40. A computer system for tensor manipulation comprising:

a memory which stores instructions;

one or more processors attached to the memory wherein the one or more processors, when executing the instructions which are stored, are configured to:

obtain a first tensor for processing on a reconfigurable fabric comprised of a plurality of processing elements, storage elements, and switching elements;

deploy a first agent on one or more of the plurality of processing elements of the reconfigurable fabric;

manipulate the first tensor by the first agent;

store results of the manipulating the first tensor in a storage element external from the first agent;

provide a pointer to a second agent deployed on one or more of the plurality of processing elements of the reconfigurable fabric, wherein the pointer identifies an address of the storage element at which the first tensor is stored; and

process the first tensor by the second agent.

41. The computer system of claim 40 further configured to use a transfer buffer between the first agent and the second agent within the reconfigurable fabric to facilitate tensor transfers between the first agent and the second agent.

42. The computer system of claim 41 wherein the transfer buffer facilitates the tensor transfers by storing the pointer that was provided.

43. The computer system of claim 41 wherein the transfer buffer comprises a FIFO.

44. The computer system of claim 40 further configured to issue a pointer fire signal by the first agent to the second agent after the pointer is provided.

45. The computer system of claim 44 further configured to load, by the first agent, results of the manipulating the first tensor, after the second agent receives the pointer fire signal.

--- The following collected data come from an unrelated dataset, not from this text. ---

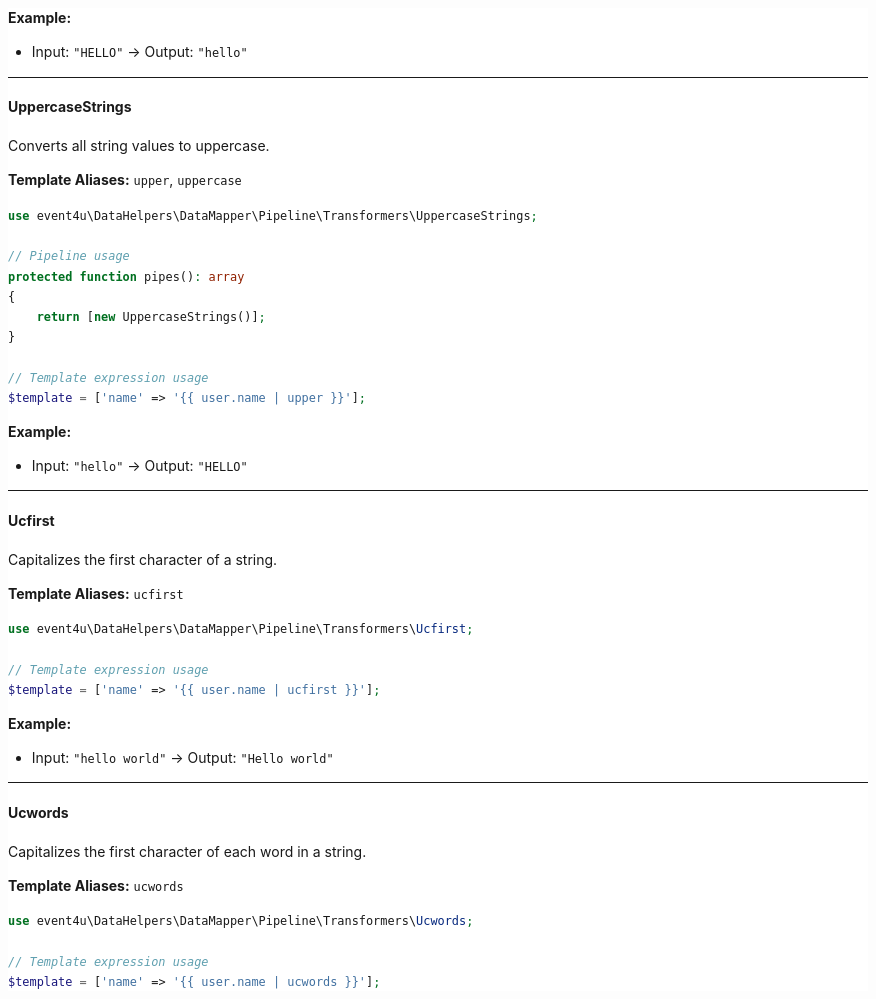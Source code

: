 **Example:**

- Input: `"HELLO"` → Output: `"hello"`

---

#### UppercaseStrings

Converts all string values to uppercase.

**Template Aliases:** `upper`, `uppercase`

```php
use event4u\DataHelpers\DataMapper\Pipeline\Transformers\UppercaseStrings;

// Pipeline usage
protected function pipes(): array
{
    return [new UppercaseStrings()];
}

// Template expression usage
$template = ['name' => '{{ user.name | upper }}'];
```

**Example:**

- Input: `"hello"` → Output: `"HELLO"`

---

#### Ucfirst

Capitalizes the first character of a string.

**Template Aliases:** `ucfirst`

```php
use event4u\DataHelpers\DataMapper\Pipeline\Transformers\Ucfirst;

// Template expression usage
$template = ['name' => '{{ user.name | ucfirst }}'];
```

**Example:**

- Input: `"hello world"` → Output: `"Hello world"`

---

#### Ucwords

Capitalizes the first character of each word in a string.

**Template Aliases:** `ucwords`

```php
use event4u\DataHelpers\DataMapper\Pipeline\Transformers\Ucwords;

// Template expression usage
$template = ['name' => '{{ user.name | ucwords }}'];
```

46. The computer system of claim 40 further configured to issue a pointer done signal by the second agent to the first agent after the second agent has completed manipulating the first tensor.

47. The computer system of claim 46 further configured to release, by the first agent, results of the manipulating the first tensor, from the storage element, after the second agent issues the pointer done signal.

48. A tensor manipulation apparatus for processing a tensor on a reconfigurable fabric comprised of a plurality of processing elements, storage elements, and switching elements, the apparatus comprising:

means for deploying a first agent on one or more of a plurality of processing elements of the reconfigurable fabric;

means for manipulating the tensor by the first agent, and storing results of the manipulating the tensor in a storage element external from the first agent; and

means for providing a pointer to a second agent deployed on one or more of the plurality of processing elements of the reconfigurable fabric, wherein the pointer identifies an address of the storage element at which the tensor is stored.